START RECORDS TO USE

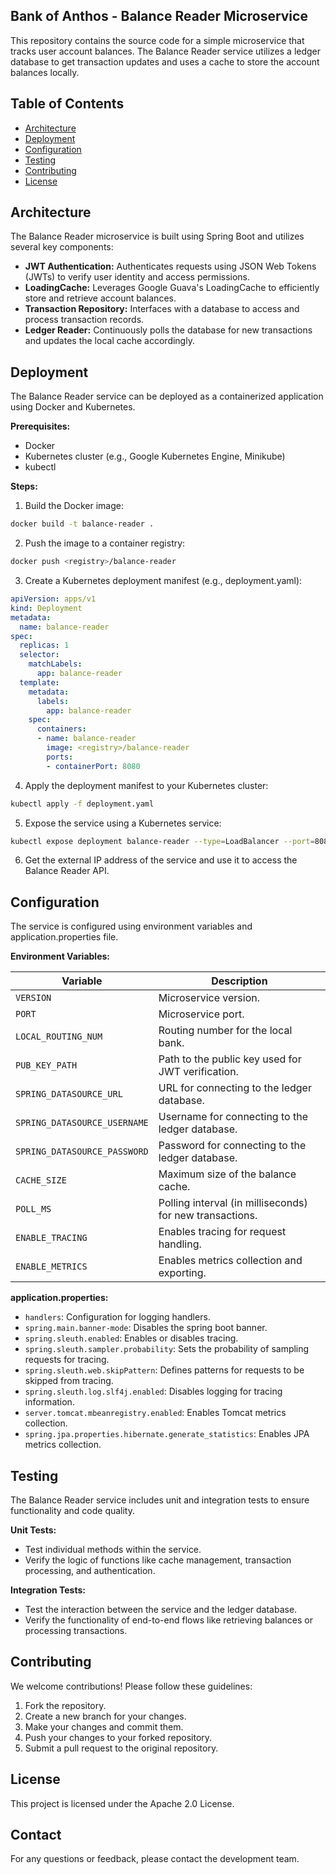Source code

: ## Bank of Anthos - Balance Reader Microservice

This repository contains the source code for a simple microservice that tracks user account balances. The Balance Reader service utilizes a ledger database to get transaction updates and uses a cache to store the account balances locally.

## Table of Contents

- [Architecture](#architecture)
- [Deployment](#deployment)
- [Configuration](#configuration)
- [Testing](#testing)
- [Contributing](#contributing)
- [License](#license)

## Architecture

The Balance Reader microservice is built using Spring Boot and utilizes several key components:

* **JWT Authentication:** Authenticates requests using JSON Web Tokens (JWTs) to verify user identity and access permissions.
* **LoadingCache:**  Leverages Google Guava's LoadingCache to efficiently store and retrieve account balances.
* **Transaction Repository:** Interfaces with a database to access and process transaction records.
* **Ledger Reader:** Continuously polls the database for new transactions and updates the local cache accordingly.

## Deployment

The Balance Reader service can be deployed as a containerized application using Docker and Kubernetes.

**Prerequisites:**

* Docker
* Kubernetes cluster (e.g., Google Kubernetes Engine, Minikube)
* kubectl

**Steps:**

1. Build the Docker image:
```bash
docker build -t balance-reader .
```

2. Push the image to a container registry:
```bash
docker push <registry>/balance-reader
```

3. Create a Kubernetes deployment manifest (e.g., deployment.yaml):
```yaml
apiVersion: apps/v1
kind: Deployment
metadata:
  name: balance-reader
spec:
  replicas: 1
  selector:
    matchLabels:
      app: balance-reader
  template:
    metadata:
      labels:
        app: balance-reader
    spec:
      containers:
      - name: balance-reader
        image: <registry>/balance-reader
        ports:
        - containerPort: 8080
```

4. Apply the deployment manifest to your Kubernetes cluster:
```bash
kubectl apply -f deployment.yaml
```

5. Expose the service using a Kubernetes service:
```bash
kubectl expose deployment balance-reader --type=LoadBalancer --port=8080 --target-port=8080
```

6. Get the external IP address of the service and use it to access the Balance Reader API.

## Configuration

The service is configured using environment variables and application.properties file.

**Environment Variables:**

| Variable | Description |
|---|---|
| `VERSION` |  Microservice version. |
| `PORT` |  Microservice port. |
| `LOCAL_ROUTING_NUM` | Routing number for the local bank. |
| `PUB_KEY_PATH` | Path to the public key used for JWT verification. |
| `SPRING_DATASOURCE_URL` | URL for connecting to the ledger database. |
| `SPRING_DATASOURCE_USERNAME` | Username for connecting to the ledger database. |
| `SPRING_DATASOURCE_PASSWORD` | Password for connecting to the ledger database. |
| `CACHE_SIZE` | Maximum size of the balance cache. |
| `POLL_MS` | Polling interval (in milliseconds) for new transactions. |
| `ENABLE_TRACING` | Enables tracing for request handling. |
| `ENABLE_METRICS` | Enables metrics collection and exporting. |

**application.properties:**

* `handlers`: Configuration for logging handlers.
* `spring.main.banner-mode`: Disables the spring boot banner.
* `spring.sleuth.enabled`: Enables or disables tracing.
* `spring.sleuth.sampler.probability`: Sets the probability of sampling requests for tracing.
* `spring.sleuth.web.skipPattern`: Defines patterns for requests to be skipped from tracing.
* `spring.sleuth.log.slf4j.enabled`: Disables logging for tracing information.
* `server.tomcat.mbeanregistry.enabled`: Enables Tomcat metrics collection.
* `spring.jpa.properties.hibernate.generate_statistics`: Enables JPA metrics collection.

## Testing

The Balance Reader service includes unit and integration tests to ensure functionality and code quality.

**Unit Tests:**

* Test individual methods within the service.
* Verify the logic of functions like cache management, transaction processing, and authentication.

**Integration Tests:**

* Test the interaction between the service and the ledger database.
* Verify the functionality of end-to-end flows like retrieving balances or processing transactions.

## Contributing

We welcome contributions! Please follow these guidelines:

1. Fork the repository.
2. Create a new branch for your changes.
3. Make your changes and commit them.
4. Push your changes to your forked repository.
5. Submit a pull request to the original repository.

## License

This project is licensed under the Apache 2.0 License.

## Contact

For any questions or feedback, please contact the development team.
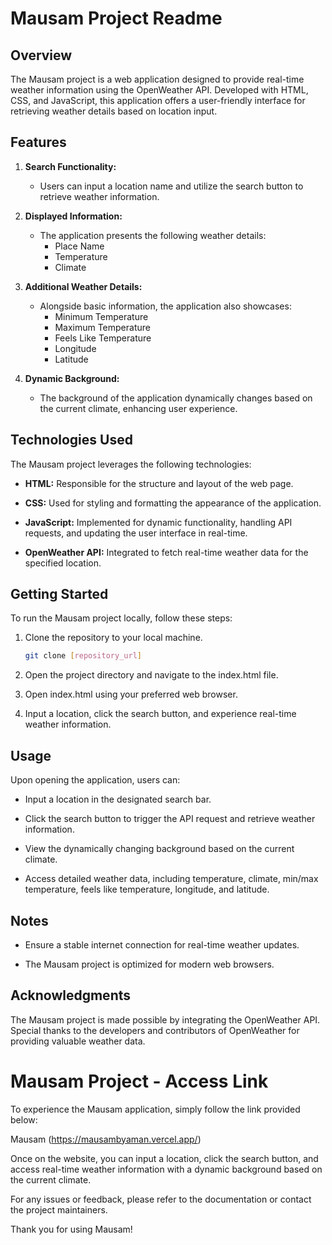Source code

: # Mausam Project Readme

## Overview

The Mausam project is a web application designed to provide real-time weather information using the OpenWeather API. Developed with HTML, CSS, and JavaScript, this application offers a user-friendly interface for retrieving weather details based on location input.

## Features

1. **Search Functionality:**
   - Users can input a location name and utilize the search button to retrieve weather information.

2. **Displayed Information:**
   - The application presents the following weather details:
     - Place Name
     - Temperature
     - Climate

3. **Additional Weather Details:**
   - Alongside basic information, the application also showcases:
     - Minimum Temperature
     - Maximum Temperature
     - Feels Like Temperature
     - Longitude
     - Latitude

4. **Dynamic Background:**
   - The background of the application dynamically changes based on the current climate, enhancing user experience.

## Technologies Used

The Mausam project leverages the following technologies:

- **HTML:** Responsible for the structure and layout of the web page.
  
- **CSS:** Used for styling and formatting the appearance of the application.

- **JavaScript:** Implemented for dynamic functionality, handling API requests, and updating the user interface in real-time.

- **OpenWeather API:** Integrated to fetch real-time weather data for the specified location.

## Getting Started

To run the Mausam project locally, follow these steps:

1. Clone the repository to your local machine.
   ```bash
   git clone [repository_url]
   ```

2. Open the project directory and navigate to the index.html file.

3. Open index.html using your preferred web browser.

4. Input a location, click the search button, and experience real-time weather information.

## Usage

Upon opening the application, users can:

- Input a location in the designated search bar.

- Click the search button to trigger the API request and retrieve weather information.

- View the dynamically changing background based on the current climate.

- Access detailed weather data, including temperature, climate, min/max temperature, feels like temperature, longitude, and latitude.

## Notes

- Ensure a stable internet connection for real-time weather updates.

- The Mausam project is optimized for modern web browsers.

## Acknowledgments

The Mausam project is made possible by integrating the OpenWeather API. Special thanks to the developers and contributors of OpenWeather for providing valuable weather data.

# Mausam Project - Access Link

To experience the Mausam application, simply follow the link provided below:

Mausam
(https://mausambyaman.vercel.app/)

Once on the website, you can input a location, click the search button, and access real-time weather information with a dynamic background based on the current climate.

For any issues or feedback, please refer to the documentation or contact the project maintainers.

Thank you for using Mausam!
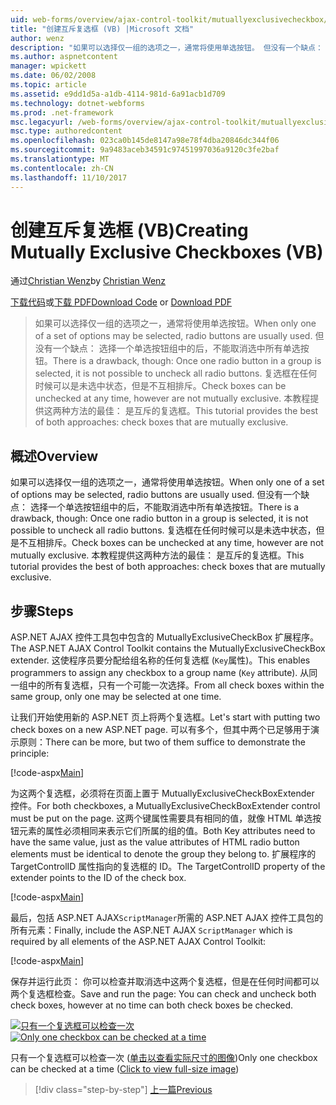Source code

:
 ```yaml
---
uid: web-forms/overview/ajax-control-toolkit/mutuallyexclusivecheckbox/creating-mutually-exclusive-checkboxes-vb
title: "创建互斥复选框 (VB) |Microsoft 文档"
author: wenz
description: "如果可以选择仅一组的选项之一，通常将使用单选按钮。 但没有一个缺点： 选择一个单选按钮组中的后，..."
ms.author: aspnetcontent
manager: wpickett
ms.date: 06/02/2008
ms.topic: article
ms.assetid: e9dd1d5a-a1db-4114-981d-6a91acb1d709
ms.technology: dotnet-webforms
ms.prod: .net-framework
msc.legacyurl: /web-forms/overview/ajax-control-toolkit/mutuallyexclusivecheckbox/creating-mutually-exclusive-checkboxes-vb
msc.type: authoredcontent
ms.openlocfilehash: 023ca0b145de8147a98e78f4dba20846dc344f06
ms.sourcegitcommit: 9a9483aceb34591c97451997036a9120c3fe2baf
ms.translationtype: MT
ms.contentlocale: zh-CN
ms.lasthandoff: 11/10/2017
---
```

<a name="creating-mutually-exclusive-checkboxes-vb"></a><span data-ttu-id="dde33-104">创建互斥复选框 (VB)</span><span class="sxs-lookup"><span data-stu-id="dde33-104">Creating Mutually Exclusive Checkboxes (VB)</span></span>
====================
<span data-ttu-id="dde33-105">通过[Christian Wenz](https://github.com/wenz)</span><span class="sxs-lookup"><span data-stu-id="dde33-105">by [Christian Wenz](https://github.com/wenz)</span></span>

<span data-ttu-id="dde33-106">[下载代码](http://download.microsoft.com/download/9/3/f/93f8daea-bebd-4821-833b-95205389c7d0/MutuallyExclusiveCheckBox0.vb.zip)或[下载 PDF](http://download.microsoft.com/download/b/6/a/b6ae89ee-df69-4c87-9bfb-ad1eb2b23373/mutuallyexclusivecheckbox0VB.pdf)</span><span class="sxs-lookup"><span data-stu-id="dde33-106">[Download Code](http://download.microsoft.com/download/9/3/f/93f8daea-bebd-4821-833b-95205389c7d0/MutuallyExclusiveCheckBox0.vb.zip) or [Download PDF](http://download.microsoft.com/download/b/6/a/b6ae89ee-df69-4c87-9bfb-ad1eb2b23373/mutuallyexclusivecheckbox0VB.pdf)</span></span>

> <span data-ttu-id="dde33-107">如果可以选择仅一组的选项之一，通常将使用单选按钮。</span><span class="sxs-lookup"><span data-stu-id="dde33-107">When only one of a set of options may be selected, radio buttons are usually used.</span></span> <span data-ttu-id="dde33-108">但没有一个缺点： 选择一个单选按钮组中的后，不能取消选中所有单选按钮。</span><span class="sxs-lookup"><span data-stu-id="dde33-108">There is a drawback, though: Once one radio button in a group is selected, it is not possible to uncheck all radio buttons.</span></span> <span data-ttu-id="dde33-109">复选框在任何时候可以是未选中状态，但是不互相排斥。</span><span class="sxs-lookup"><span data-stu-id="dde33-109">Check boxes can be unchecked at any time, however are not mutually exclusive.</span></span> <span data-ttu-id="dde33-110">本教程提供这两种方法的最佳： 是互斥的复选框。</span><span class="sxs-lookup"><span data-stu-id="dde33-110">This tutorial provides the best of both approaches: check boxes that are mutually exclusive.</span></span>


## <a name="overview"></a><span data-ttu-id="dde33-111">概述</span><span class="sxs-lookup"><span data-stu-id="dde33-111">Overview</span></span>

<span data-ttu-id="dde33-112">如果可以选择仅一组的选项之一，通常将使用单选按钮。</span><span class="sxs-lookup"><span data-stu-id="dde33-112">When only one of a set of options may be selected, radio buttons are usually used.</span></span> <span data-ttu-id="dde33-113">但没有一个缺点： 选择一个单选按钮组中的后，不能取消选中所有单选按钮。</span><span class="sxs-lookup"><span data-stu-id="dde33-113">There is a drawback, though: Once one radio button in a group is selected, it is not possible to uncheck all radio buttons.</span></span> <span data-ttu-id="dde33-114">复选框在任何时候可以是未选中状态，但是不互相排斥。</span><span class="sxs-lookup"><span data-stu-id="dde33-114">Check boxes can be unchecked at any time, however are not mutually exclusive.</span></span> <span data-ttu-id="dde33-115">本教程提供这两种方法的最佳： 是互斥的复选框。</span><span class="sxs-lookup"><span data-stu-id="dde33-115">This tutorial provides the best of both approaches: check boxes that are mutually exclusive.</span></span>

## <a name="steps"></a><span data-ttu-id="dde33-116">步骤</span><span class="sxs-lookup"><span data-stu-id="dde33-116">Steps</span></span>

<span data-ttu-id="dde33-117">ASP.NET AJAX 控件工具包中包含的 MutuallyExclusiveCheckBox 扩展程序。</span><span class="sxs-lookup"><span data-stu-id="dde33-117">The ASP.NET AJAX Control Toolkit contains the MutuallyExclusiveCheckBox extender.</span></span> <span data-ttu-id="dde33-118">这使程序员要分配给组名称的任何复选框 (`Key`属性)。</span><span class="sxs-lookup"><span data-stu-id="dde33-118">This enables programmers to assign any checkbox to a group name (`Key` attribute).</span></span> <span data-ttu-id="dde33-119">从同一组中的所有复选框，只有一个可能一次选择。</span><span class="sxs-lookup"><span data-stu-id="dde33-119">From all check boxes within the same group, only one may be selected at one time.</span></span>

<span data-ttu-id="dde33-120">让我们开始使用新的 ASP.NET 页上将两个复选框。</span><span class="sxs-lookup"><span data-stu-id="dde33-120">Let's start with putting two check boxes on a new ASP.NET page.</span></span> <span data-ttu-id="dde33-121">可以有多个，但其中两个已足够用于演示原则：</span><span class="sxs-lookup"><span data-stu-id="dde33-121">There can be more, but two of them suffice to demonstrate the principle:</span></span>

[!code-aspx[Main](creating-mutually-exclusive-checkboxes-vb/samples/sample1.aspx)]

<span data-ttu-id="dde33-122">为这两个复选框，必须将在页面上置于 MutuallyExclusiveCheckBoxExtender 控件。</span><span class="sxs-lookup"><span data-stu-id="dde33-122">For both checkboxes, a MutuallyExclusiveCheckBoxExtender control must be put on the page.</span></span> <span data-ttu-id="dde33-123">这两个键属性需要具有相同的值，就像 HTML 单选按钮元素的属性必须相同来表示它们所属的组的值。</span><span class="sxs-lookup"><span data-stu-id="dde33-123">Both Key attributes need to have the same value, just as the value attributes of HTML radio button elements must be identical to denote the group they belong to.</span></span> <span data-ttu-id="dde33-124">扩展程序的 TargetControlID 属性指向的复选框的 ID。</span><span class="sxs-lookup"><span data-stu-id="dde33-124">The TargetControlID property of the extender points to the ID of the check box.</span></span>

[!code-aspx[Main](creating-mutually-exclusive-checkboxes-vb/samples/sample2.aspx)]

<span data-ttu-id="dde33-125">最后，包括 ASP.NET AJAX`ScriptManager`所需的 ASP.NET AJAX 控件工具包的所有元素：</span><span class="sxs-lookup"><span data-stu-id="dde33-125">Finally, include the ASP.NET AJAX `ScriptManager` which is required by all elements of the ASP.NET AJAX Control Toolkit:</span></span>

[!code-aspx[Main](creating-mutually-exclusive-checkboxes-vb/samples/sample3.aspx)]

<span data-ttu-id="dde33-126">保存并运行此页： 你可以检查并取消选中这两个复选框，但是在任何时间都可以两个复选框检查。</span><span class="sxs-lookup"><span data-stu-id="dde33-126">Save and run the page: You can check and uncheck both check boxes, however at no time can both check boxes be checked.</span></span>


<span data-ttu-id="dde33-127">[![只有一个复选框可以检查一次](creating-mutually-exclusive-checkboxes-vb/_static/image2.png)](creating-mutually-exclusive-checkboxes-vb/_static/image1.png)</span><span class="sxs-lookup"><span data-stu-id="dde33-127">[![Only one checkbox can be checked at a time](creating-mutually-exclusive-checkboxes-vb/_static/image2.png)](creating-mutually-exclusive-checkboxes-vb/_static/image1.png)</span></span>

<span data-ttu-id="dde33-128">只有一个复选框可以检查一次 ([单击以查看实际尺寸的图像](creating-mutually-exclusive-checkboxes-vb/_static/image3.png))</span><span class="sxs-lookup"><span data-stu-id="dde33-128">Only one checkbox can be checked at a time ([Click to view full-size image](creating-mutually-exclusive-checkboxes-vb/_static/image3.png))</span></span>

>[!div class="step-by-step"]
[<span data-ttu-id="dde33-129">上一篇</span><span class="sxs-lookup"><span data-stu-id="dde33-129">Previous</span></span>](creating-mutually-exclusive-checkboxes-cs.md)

END RECORDS TO USE

* INSTRUCTIONS FOR THE TASK
Each line that contains "experience" is to be copied from the listing above.

* EXPECTED OUTPUT
   - The background of the application dynamically changes based on the current climate, enhancing user experience.
4. Input a location, click the search button, and experience real-time weather information.
To experience the Mausam application, simply follow the link provided below:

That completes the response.